▶ [ENTRIES SHOWN]
- Opening Delimiter -

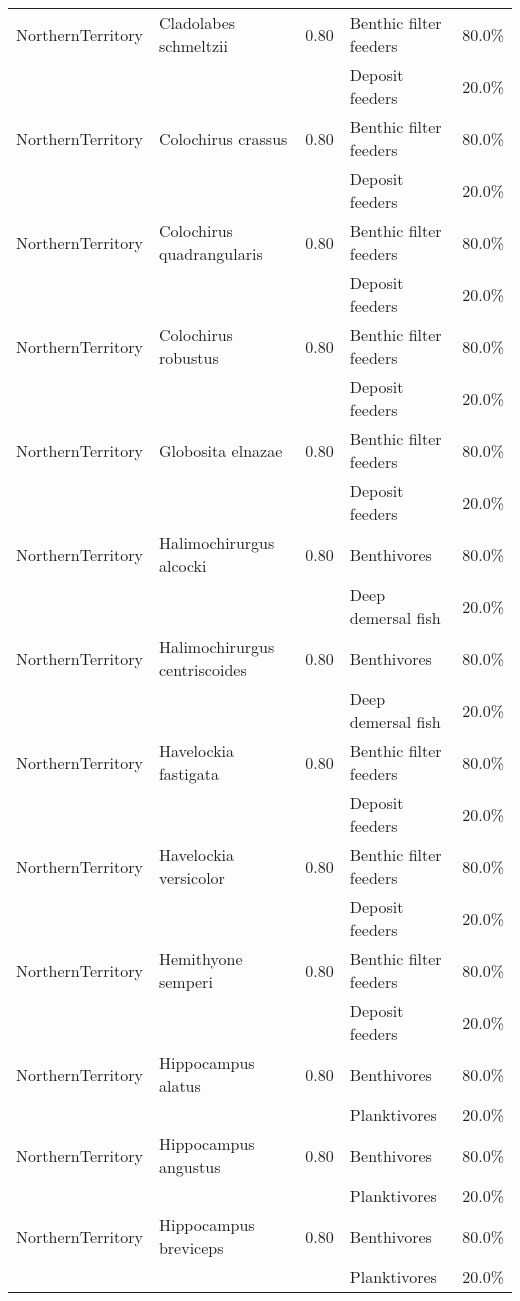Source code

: \begin{longtable}{llcll}
\hline
NorthernTerritory & Cladolabes schmeltzii & 0.80 & Benthic filter feeders & 80.0\% \\
& & & Deposit feeders & 20.0\% \\
\hline
NorthernTerritory & Colochirus crassus & 0.80 & Benthic filter feeders & 80.0\% \\
& & & Deposit feeders & 20.0\% \\
\hline
NorthernTerritory & Colochirus quadrangularis & 0.80 & Benthic filter feeders & 80.0\% \\
& & & Deposit feeders & 20.0\% \\
\hline
NorthernTerritory & Colochirus robustus & 0.80 & Benthic filter feeders & 80.0\% \\
& & & Deposit feeders & 20.0\% \\
\hline
NorthernTerritory & Globosita elnazae & 0.80 & Benthic filter feeders & 80.0\% \\
& & & Deposit feeders & 20.0\% \\
\hline
NorthernTerritory & Halimochirurgus alcocki & 0.80 & Benthivores & 80.0\% \\
& & & Deep demersal fish & 20.0\% \\
\hline
NorthernTerritory & Halimochirurgus centriscoides & 0.80 & Benthivores & 80.0\% \\
& & & Deep demersal fish & 20.0\% \\
\hline
NorthernTerritory & Havelockia fastigata & 0.80 & Benthic filter feeders & 80.0\% \\
& & & Deposit feeders & 20.0\% \\
\hline
NorthernTerritory & Havelockia versicolor & 0.80 & Benthic filter feeders & 80.0\% \\
& & & Deposit feeders & 20.0\% \\
\hline
NorthernTerritory & Hemithyone semperi & 0.80 & Benthic filter feeders & 80.0\% \\
& & & Deposit feeders & 20.0\% \\
\hline
NorthernTerritory & Hippocampus alatus & 0.80 & Benthivores & 80.0\% \\
& & & Planktivores & 20.0\% \\
\hline
NorthernTerritory & Hippocampus angustus & 0.80 & Benthivores & 80.0\% \\
& & & Planktivores & 20.0\% \\
\hline
NorthernTerritory & Hippocampus breviceps & 0.80 & Benthivores & 80.0\% \\
& & & Planktivores & 20.0\% \\

\end{longtable}
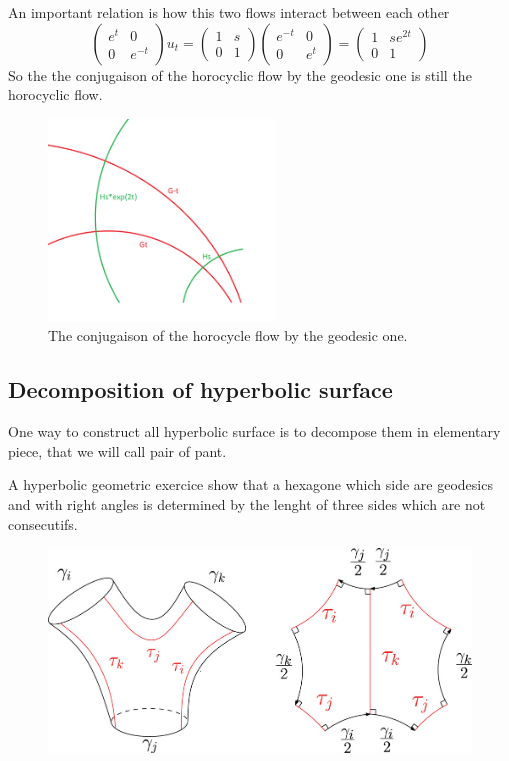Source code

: An important relation is how this two flows interact between each other \[
\begin{pmatrix} e^t & 0 \\ 0 & e^{-t}\end{pmatrix} u_t=\begin{pmatrix} 1 & s \\ 0 & 1 \end{pmatrix} \begin{pmatrix} e^{-t} & 0 \\ 0 & e^{t}\end{pmatrix}=
\begin{pmatrix} 1 & s e^{2t} \\ 0 & 1\end{pmatrix}
\]
So the the conjugaison of the horocyclic flow by the geodesic one is still the horocyclic flow.

\begin{figure}[h!]
\centering
\includegraphics[width=6cm]{Image/Commutatoin.png}
\caption{The conjugaison of the horocycle flow by the geodesic one.}
\end{figure}


\subsection{Decomposition of hyperbolic surface}

One way to construct all hyperbolic surface is to decompose them in elementary piece, that we will call pair of pant.

A hyperbolic geometric exercice show that a hexagone which side are geodesics and with right angles is determined by the lenght of three sides which are not consecutifs.

\begin{figure}
\centering
\includegraphics[width=12cm]{Image/PairOfPant.jpg}
\end{figure}

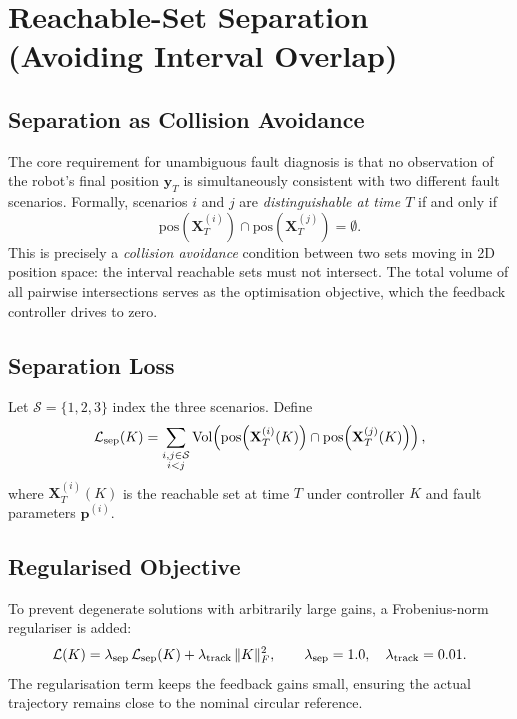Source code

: \documentclass[11pt]{article}
\newcommand{\pvec}{\mathbf{p}}
\newcommand{\yvec}{\mathbf{y}}
\newcommand{\Xivl}{\mathbf{X}}
\newcommand{\Lsep}{\mathcal{L}_{\rm sep}}
\newcommand{\Ltotal}{\mathcal{L}}
\newcommand{\pos}{\mathrm{pos}}
\begin{document}
\section{Reachable-Set Separation (Avoiding Interval Overlap)}

\subsection{Separation as Collision Avoidance}

The core requirement for unambiguous fault diagnosis is that no observation
of the robot's final position $\yvec_T$ is simultaneously consistent with two
different fault scenarios. Formally, scenarios $i$ and $j$ are
\emph{distinguishable at time $T$} if and only if
\[
  \pos\!\left(\Xivl_T^{(i)}\right) \cap \pos\!\left(\Xivl_T^{(j)}\right)
  = \emptyset.
\]
This is precisely a \emph{collision avoidance} condition between two sets
moving in 2D position space: the interval reachable sets must not intersect.
The total volume of all pairwise intersections serves as the optimisation
objective, which the feedback controller drives to zero.

\subsection{Separation Loss}

Let $\mathcal{S} = \{1, 2, 3\}$ index the three scenarios. Define
\begin{equation}
  \label{eq:loss_sep}
  \Lsep(K) = \sum_{\substack{i,j \in \mathcal{S} \\ i < j}}
    \mathrm{Vol}\!\left(
      \pos\!\left(\Xivl_T^{(i)}(K)\right) \cap
      \pos\!\left(\Xivl_T^{(j)}(K)\right)
    \right),
\end{equation}
where $\Xivl_T^{(i)}(K)$ is the reachable set at time $T$ under controller
$K$ and fault parameters $\pvec^{(i)}$.

\subsection{Regularised Objective}

To prevent degenerate solutions with arbitrarily large gains, a Frobenius-norm
regulariser is added:
\begin{equation}
  \label{eq:loss_total}
  \Ltotal(K) = \lambda_{\rm sep}\,\Lsep(K)
             + \lambda_{\rm track}\,\|K\|_F^2,
  \qquad
  \lambda_{\rm sep} = 1.0,\quad
  \lambda_{\rm track} = 0.01.
\end{equation}
The regularisation term keeps the feedback gains small, ensuring the actual
trajectory remains close to the nominal circular reference.
\end{document}
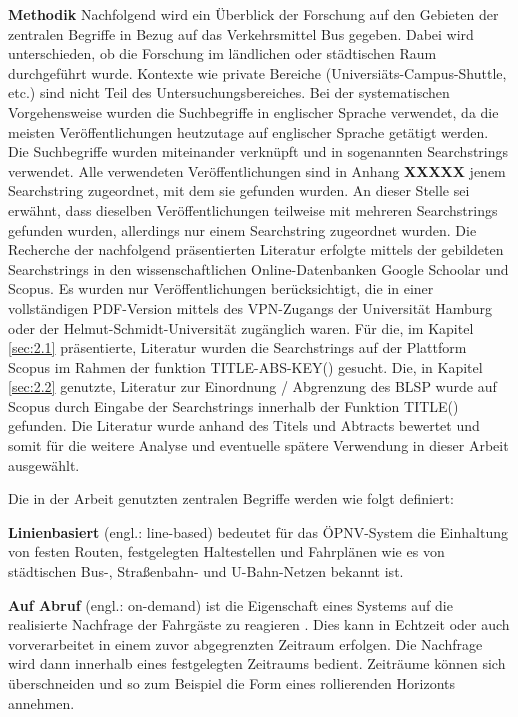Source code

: \textbf{Methodik} Nachfolgend wird ein Überblick der Forschung auf den Gebieten der zentralen Begriffe in Bezug auf das Verkehrsmittel Bus gegeben. Dabei wird unterschieden, ob die Forschung im ländlichen oder städtischen Raum durchgeführt wurde. Kontexte wie private Bereiche (Universiäts-Campus-Shuttle, etc.) sind nicht Teil des Untersuchungsbereiches. Bei der systematischen Vorgehensweise wurden die Suchbegriffe in englischer Sprache verwendet, da die meisten Veröffentlichungen heutzutage auf englischer Sprache getätigt werden. Die Suchbegriffe wurden miteinander verknüpft und in sogenannten Searchstrings verwendet. Alle verwendeten Veröffentlichungen sind in Anhang \textbf{XXXXX} jenem Searchstring zugeordnet, mit dem sie gefunden wurden. An dieser Stelle sei erwähnt, dass dieselben Veröffentlichungen teilweise mit mehreren Searchstrings gefunden wurden, allerdings nur einem Searchstring zugeordnet wurden. Die Recherche der nachfolgend präsentierten Literatur erfolgte mittels der gebildeten Searchstrings in den wissenschaftlichen Online-Datenbanken Google Schoolar und Scopus. Es wurden nur Veröffentlichungen berücksichtigt, die in einer vollständigen PDF-Version mittels des VPN-Zugangs der Universität Hamburg oder der Helmut-Schmidt-Universität zugänglich waren. Für die, im Kapitel \ref{sec:2.1} präsentierte, Literatur wurden die Searchstrings auf der Plattform Scopus im Rahmen der funktion \glqq TITLE-ABS-KEY()\grqq{} gesucht. Die, in Kapitel \ref{sec:2.2} genutzte, Literatur zur Einordnung / Abgrenzung des BLSP wurde auf Scopus durch Eingabe der Searchstrings innerhalb der Funktion \glqq TITLE()\grqq{} gefunden. Die Literatur wurde anhand des Titels und Abtracts bewertet und somit für die weitere Analyse und eventuelle spätere Verwendung in dieser Arbeit ausgewählt. 

Die in der Arbeit genutzten zentralen Begriffe werden wie folgt definiert:

\textbf{Linienbasiert} (engl.: line-based) bedeutet für das ÖPNV-System die Einhaltung von festen Routen, festgelegten Haltestellen und Fahrplänen wie es von städtischen Bus-, Straßenbahn- und U-Bahn-Netzen bekannt ist.

\textbf{Auf Abruf} (engl.: on-demand) ist die Eigenschaft eines Systems auf die realisierte Nachfrage der Fahrgäste zu reagieren \parencite[vgl.][S.3]{vansteenwegen_survey_2022}. Dies kann in Echtzeit oder auch vorverarbeitet in einem zuvor abgegrenzten Zeitraum erfolgen. Die Nachfrage wird dann innerhalb eines festgelegten Zeitraums bedient. Zeiträume können sich überschneiden und so zum Beispiel die Form eines rollierenden Horizonts annehmen.

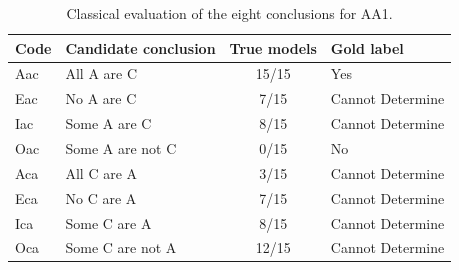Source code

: \begin{table}[htbp]
\centering
\caption{Classical evaluation of the eight conclusions for AA1.}
\label{tab:aa1-classical}
\begin{tabular}{llcl}
\toprule
Code & Candidate conclusion & True models & Gold label \\
\midrule
Aac & All A are C & 15/15 & Yes \\
Eac & No A are C & 7/15 & Cannot Determine \\
Iac & Some A are C & 8/15 & Cannot Determine \\
Oac & Some A are not C & 0/15 & No \\
Aca & All C are A & 3/15 & Cannot Determine \\
Eca & No C are A & 7/15 & Cannot Determine \\
Ica & Some C are A & 8/15 & Cannot Determine \\
Oca & Some C are not A & 12/15 & Cannot Determine \\
\bottomrule
\end{tabular}
\end{table}
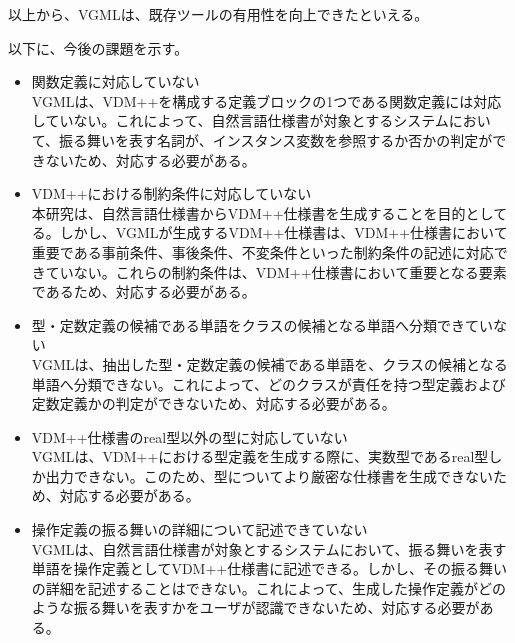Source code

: 以上から、VGMLは、既存ツールの有用性を向上できたといえる。

以下に、今後の課題を示す。

\begin{itemize}
	\item 関数定義に対応していない\\VGMLは、VDM++を構成する定義ブロックの1つである関数定義には対応していない。これによって、自然言語仕様書が対象とするシステムにおいて、振る舞いを表す名詞が、インスタンス変数を参照するか否かの判定ができないため、対応する必要がある。
	\item VDM++における制約条件に対応していない\\本研究は、自然言語仕様書からVDM++仕様書を生成することを目的としてる。しかし、VGMLが生成するVDM++仕様書は、VDM++仕様書において重要である事前条件、事後条件、不変条件といった制約条件の記述に対応できていない。これらの制約条件は、VDM++仕様書において重要となる要素であるため、対応する必要がある。
	\item 型・定数定義の候補である単語をクラスの候補となる単語へ分類できていない\\VGMLは、抽出した型・定数定義の候補である単語を、クラスの候補となる単語へ分類できない。これによって、どのクラスが責任を持つ型定義および定数定義かの判定ができないため、対応する必要がある。
	\item VDM++仕様書のreal型以外の型に対応していない\\VGMLは、VDM++における型定義を生成する際に、実数型であるreal型しか出力できない。このため、型についてより厳密な仕様書を生成できないため、対応する必要がある。
	\item 操作定義の振る舞いの詳細について記述できていない\\VGMLは、自然言語仕様書が対象とするシステムにおいて、振る舞いを表す単語を操作定義としてVDM++仕様書に記述できる。しかし、その振る舞いの詳細を記述することはできない。これによって、生成した操作定義がどのような振る舞いを表すかをユーザが認識できないため、対応する必要がある。
\end{itemize}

- Closing Delimiter -

▶ [WORK ORDER] Report how many lines of the listing above include the word "between". Say nothing but the number.

▶ [OUTPUT FOR THIS TASK] 2